Scliar foi patrono um dezenas de feiras no Interior. Por menor que fosse o evento, lá estava ele, incentivador da leitura. |
Era janeiro de 1987. Eu vinha do interior do Estado, onde trabalhava como produtor e locutor em uma emissora de rádio de abrangência regional o Vale do Taquari. Surgiu a oportunidade para fazer um teste em Zero Hora. Para conquistar uma vaga na redação por uma semana cumpri uma maratona: acordava às 6h,permanecia na emissora até às 11h para adiantar as notícias de todo o dia, me deslocava para a estação rodoviária e chegava em Porto Alegre pouco antes das 14h. Numa abafada tarde de segunda-feira conheci a redação da ZH onde recebi minha primeira pauta:
- Pega um carro e entrevista o Moacyr Scliar na Secretaria da Saúde - disse secamente a editora de Geral, jornalista Núbia Silveira, entregando um pedacinho de papel.
Nem atinei de ler o estava escrito tamanha estupefação. Em pouco minutos estava diante de um ídolo que só conhecia dos textos e eventuais reportagens de tevê.
- Pois não, o que tu queres, amigo? perguntou Sclyar educadamente.
Apavorado com a tarefa,boquiaberto por encarar um monstro sagrado das letras gaúchas finalmente li a pauta:
- Quais os benefícios e malefícios entre o uso da sacarose e do açúcar? - disparei como uma metralhadora.
Ele pediu para repetir e, em seguinda, tomou o papelzinho já bastante amassado e disparou:
- Não acredito! Tu deve ser "foca" (novato em jornalismo) e a tua chefe é a Núbia! Há cinco anos que ela manda sempre a mesma pauta.. disse o médico-escritor para meu pavor definitivo.
Quando tentava chega à porta, com voz suave ele me chamou de volta:
- Senta aqui, vamos tomar um cafezinho e conversar com calma.

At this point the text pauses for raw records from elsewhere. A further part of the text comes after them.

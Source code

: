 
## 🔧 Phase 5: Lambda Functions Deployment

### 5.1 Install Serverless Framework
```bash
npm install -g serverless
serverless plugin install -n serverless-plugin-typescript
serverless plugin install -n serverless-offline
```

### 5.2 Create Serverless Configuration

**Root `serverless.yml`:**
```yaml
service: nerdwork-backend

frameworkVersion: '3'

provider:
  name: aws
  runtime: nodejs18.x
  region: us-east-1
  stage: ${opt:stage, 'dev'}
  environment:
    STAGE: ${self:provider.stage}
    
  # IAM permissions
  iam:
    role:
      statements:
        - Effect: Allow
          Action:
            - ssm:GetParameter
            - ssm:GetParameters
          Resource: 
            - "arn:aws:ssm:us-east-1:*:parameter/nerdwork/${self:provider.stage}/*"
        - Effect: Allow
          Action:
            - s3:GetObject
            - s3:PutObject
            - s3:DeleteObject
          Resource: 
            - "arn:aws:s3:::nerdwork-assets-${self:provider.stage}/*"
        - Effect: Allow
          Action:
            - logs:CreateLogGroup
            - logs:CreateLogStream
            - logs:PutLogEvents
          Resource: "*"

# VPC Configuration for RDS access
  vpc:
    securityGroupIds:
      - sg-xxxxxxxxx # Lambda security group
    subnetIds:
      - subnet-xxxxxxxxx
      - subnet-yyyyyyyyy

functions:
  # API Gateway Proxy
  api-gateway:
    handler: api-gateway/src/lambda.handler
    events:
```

Na volta à redação consegui recuperar o fôlego, a cor e os sentidos. Uma hora depois recebi uma ligação: era próprio Moacyr Scliar:
- E aí, Gilberto... alguma dúvida? Precisa de mais informações?
Li a matéria, educadamente ele sugeriu algumas mudanças e a matéria foi para o crivo severo da Núbia Silveira.
Trabalhei onze anos em ZH. Tenho mais de 30 anos de jornalismo, mas jamais esquecerei o escritor, cronista, médico e, acima de tudo, o ser humano gentil, sensível e que, por isso, cativou a todos.